- Exercise objective -
Repeat the first line of the listing and each line after it, exactly, through the line containing "XSS-hyökkäysten tapaan myös".

- Extracted records -
+ + +
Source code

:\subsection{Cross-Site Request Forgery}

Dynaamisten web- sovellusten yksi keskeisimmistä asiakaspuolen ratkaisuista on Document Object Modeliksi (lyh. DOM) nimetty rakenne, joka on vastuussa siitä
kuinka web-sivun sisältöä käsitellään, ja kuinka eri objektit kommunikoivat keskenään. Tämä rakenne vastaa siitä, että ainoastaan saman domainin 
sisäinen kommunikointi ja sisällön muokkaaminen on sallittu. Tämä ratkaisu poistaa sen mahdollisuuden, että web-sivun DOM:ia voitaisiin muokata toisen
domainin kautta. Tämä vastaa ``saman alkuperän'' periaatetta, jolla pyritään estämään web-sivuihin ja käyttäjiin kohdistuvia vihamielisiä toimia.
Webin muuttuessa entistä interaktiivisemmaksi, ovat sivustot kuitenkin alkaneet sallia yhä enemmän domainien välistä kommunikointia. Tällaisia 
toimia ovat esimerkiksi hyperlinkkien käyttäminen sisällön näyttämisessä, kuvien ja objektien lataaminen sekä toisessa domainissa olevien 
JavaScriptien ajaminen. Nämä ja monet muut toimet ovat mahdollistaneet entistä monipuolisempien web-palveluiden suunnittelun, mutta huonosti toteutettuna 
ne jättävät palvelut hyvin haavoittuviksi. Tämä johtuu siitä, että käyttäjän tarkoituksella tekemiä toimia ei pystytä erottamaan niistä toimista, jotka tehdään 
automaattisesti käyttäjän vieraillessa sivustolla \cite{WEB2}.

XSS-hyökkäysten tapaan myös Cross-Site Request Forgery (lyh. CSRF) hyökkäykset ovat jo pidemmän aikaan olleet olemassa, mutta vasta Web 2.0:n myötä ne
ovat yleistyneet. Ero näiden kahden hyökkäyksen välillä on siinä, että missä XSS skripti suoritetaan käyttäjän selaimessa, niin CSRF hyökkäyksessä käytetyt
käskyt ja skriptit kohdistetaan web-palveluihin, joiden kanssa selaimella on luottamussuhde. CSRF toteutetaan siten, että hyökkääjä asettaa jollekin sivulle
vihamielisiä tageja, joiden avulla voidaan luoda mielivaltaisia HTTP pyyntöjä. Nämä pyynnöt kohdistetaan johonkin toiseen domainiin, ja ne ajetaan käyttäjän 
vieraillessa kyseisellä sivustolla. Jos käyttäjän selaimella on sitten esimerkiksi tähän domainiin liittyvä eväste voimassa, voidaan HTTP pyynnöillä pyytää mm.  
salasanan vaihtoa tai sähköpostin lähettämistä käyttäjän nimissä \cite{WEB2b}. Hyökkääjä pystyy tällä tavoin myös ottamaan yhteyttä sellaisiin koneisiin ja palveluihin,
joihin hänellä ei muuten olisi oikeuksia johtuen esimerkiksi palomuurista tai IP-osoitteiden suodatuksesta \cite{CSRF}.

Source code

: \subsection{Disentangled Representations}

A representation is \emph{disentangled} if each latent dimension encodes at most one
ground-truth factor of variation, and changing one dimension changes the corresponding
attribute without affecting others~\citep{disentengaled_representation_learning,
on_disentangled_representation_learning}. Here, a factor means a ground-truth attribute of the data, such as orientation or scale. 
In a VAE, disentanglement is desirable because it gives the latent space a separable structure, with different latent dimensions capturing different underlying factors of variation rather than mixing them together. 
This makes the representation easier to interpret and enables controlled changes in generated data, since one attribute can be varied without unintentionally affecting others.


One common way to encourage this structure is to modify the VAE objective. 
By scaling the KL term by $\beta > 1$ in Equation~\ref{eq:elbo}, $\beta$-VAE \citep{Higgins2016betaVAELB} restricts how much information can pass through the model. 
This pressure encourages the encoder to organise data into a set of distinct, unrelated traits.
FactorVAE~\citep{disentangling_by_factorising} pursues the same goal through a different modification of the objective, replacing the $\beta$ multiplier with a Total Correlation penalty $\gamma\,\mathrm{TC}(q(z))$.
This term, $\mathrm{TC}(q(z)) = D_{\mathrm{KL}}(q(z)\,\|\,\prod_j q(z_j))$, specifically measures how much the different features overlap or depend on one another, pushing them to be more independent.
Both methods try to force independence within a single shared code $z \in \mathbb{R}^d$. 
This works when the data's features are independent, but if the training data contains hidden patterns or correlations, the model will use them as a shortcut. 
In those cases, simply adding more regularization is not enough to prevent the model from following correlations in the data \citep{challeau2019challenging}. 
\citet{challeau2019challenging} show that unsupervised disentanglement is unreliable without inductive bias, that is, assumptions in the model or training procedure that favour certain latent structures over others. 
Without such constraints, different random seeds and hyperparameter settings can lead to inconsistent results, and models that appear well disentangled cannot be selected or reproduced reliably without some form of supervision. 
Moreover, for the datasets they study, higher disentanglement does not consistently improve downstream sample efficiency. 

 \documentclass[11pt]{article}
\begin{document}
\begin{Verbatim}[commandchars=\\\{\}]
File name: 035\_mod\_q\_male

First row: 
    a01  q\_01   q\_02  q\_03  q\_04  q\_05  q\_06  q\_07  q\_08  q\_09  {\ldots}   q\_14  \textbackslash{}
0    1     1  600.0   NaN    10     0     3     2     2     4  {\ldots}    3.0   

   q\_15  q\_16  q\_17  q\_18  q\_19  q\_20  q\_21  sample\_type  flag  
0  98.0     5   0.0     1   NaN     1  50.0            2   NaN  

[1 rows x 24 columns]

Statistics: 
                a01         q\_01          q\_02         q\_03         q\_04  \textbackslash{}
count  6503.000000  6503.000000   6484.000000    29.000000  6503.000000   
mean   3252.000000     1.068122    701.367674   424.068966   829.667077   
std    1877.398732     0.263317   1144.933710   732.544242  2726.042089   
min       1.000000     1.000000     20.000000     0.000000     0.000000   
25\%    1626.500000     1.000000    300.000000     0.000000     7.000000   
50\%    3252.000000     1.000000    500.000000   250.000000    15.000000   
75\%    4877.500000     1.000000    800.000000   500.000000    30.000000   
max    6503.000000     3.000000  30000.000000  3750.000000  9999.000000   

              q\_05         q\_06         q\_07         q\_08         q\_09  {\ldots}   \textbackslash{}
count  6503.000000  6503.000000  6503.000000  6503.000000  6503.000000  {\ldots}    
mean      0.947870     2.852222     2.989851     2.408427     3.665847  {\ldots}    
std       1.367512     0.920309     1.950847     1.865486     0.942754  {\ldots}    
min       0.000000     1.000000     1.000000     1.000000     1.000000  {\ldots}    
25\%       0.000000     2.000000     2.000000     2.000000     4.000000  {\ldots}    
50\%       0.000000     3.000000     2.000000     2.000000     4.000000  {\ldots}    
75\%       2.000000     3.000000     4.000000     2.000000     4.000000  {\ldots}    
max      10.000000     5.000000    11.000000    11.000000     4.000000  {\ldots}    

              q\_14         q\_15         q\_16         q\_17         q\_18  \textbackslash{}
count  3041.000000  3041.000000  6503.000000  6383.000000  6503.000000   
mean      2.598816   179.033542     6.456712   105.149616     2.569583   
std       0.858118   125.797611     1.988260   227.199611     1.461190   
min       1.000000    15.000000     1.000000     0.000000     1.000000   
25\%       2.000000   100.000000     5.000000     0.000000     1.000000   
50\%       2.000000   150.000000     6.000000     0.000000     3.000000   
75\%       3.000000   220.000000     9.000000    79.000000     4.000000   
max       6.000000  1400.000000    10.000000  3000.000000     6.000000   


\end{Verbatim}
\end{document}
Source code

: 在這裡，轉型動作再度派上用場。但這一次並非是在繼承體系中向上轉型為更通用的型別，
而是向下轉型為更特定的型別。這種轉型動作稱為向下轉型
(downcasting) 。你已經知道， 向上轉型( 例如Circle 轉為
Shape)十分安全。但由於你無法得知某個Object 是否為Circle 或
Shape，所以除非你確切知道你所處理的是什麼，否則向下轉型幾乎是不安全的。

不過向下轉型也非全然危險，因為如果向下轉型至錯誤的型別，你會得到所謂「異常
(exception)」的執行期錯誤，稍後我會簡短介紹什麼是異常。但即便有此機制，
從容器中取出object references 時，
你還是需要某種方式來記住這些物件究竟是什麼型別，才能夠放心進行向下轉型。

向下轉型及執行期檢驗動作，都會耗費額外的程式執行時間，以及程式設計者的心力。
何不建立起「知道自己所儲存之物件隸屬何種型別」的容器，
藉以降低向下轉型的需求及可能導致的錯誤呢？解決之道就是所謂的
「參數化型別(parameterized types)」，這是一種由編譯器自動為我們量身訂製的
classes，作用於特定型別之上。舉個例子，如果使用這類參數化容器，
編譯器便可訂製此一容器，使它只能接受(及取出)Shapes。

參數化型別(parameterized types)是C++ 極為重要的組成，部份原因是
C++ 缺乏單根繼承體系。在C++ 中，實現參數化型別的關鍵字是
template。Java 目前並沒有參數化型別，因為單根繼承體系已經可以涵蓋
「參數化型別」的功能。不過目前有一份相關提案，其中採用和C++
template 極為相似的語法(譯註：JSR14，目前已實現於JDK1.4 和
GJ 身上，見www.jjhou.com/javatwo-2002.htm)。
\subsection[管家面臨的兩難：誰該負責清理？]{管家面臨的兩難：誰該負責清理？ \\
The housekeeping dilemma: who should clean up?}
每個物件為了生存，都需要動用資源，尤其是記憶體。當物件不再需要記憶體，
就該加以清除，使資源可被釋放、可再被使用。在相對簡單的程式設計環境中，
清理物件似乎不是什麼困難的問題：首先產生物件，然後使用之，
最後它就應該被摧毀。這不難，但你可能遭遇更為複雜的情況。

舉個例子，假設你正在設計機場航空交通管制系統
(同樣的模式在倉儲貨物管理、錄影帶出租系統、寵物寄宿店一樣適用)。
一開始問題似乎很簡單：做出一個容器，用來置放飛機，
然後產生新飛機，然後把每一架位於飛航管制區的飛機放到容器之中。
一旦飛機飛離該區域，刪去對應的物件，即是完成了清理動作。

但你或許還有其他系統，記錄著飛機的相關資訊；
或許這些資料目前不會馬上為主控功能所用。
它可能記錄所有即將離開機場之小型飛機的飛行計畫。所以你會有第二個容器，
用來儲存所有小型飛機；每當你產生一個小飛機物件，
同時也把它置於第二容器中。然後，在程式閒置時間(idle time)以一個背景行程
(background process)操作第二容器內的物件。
+ + +
- Written response -
Source code

:\subsection{Cross-Site Request Forgery}

Dynaamisten web- sovellusten yksi keskeisimmistä asiakaspuolen ratkaisuista on Document Object Modeliksi (lyh. DOM) nimetty rakenne, joka on vastuussa siitä
kuinka web-sivun sisältöä käsitellään, ja kuinka eri objektit kommunikoivat keskenään. Tämä rakenne vastaa siitä, että ainoastaan saman domainin 
sisäinen kommunikointi ja sisällön muokkaaminen on sallittu. Tämä ratkaisu poistaa sen mahdollisuuden, että web-sivun DOM:ia voitaisiin muokata toisen
domainin kautta. Tämä vastaa ``saman alkuperän'' periaatetta, jolla pyritään estämään web-sivuihin ja käyttäjiin kohdistuvia vihamielisiä toimia.
Webin muuttuessa entistä interaktiivisemmaksi, ovat sivustot kuitenkin alkaneet sallia yhä enemmän domainien välistä kommunikointia. Tällaisia 
toimia ovat esimerkiksi hyperlinkkien käyttäminen sisällön näyttämisessä, kuvien ja objektien lataaminen sekä toisessa domainissa olevien 
JavaScriptien ajaminen. Nämä ja monet muut toimet ovat mahdollistaneet entistä monipuolisempien web-palveluiden suunnittelun, mutta huonosti toteutettuna 
ne jättävät palvelut hyvin haavoittuviksi. Tämä johtuu siitä, että käyttäjän tarkoituksella tekemiä toimia ei pystytä erottamaan niistä toimista, jotka tehdään 
automaattisesti käyttäjän vieraillessa sivustolla \cite{WEB2}.

XSS-hyökkäysten tapaan myös Cross-Site Request Forgery (lyh. CSRF) hyökkäykset ovat jo pidemmän aikaan olleet olemassa, mutta vasta Web 2.0:n myötä ne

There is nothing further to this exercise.